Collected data
====

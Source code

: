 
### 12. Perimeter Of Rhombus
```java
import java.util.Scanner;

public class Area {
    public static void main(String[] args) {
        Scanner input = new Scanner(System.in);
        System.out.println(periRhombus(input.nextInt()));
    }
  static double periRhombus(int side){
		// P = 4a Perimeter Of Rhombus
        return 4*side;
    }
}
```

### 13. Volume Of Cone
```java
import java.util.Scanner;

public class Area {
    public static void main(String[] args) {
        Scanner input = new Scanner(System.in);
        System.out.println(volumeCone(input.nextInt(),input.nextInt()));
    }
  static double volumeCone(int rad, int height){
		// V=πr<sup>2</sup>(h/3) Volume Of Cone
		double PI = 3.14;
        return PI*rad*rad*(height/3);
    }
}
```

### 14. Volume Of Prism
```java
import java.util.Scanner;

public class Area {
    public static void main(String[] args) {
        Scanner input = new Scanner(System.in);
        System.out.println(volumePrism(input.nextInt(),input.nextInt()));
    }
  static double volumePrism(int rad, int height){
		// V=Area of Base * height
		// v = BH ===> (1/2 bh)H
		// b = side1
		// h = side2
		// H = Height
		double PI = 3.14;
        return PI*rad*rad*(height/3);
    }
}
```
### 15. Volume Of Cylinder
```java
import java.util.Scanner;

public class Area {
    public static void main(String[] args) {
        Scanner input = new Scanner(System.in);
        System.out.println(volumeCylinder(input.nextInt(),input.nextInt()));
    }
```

====

**THE TASK**.
Isolate the lines above that contain the word "Perimeter" and copy them.

**RESPONSE BOX**.
### 12. Perimeter Of Rhombus
		// P = 4a Perimeter Of Rhombus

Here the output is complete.